Di quel che è stato,
e non sarà.
 
Di quel che è,
e mai non fu.
 
Di quello che resterà,
per sempre, amore.
 

 
come un uccello le sue ali
contro un vetro.
Non erano forse più desiderabili
due gambe e due piedi?
o forse piuttosto
svanire come spuma,
all’orizzonte,
e non essere trovata più?
 
Ti guardo attraverso il vetro
nel tuo bel palazzo d’argento.
non dovevo sfiorarti
nemmeno col pensiero.
 
Mal me ne incolse,
maledizione eterna,
e spuma sono diventata.
 
Mentre tu
hai sentito alitare al tuo orecchio,
ti sei voltato a cercarmi,
ma ormai non c’ero più.
 
 
se di vento o di mare
se di tempesta o bonaccia
arrivasti su quegli scogli,
fra spuma ridente.
 
Non saprei
quale corrente ti portò a lei,
con quale canto di sirena
t’incantò, oh Ulisse.
 
Chissà se poi
eri alla ricerca di qualcosa,
o la corrente ti prese
e ti lasciasti portare,
o vedesti la sirena
che a lungo popolò i tuoi sogni di ragazzo,
e ne seguisti le note
che vento ti chiamò.
 
Ed ora, prigioniero sul fondale,
nel silenzio che rimbomba,
tu pensi.
Pensi, Ulisse,
alla tua sirena,
e alla tua Penelope.
 
Laggiù, dove l’onda non s’infrange
e non fa rumore,
pensi,
al farsi e disfarsi di quella tela,
al nascere e al morire di quel canto
che strega le tue membra e il tuo cuore.
 
Taci, ascolti e pensi.
Finché non c’è più pensiero,
ma solo battito,
regolare,
atavico,
potente.
 
Finché ti abbandoni,
con dolcezza,
al placido sciacquio
delle onde.
 

 

 


[...] Cantare d’amore è una delle espressioni prime del poeta; è il bisogno vivificatore – quando fallisce invece mortifero – degli uomini, e rinasce ad ogni vita e nella vita ad ogni incontro, spingendo la penna a posarsi sul foglio in modo primigenio eppure figlio di quel che è stato già cantato. 
Valentina Berengo

 
[...] Sara Zanferrari riparte, riesce a scrivere “mi manchi” sul filo di una nuvola.
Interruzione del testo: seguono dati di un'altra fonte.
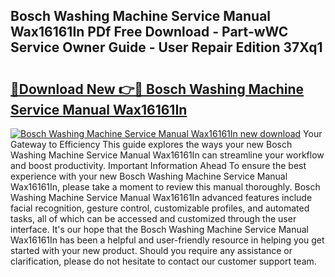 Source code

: ## Bosch Washing Machine Service Manual Wax16161In PDf Free Download - Part-wWC Service Owner Guide - User Repair Edition 37Xq1

# <h2><a href="http://bc57959.oget.top/?id=Bosch+Washing+Machine+Service+Manual+Wax16161In">🔗Download New 👉🔴 Bosch Washing Machine Service Manual Wax16161In</a></h2>

[![Bosch Washing Machine Service Manual Wax16161In new download](https://i.imgur.com/5g1atiW.png)](http://bc57959.oget.top/?id=Bosch+Washing+Machine+Service+Manual+Wax16161In)
Your Gateway to Efficiency This guide explores the ways your new Bosch Washing Machine Service Manual Wax16161In can streamline your workflow and boost productivity. Important Information Ahead To ensure the best experience with your new Bosch Washing Machine Service Manual Wax16161In, please take a moment to review this manual thoroughly. Bosch Washing Machine Service Manual Wax16161In advanced features include facial recognition, gesture control, customizable profiles, and automated tasks, all of which can be accessed and customized through the user interface. It's our hope that the Bosch Washing Machine Service Manual Wax16161In has been a helpful and user-friendly resource in helping you get started with your new product. Should you require any assistance or clarification, please do not hesitate to contact our customer support team.
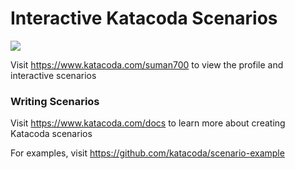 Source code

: # Interactive Katacoda Scenarios

[![](http://shields.katacoda.com/katacoda/suman700/count.svg)](https://www.katacoda.com/suman700 "Get your profile on Katacoda.com")

Visit https://www.katacoda.com/suman700 to view the profile and interactive scenarios

### Writing Scenarios
Visit https://www.katacoda.com/docs to learn more about creating Katacoda scenarios

For examples, visit https://github.com/katacoda/scenario-example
Mette a frutto la lezione della poesia, senza rinunce. Anche quella delle piccole cose, presentando profumi di buono come i cornetti della nonna, circondati da tazze, piatti, di un gozzaniano “azzurro di stoviglia”. Non trascura nemmeno la lezione dei cantautori più vicini alla vera poesia, il richiamo è a Fabrizio De Andrè.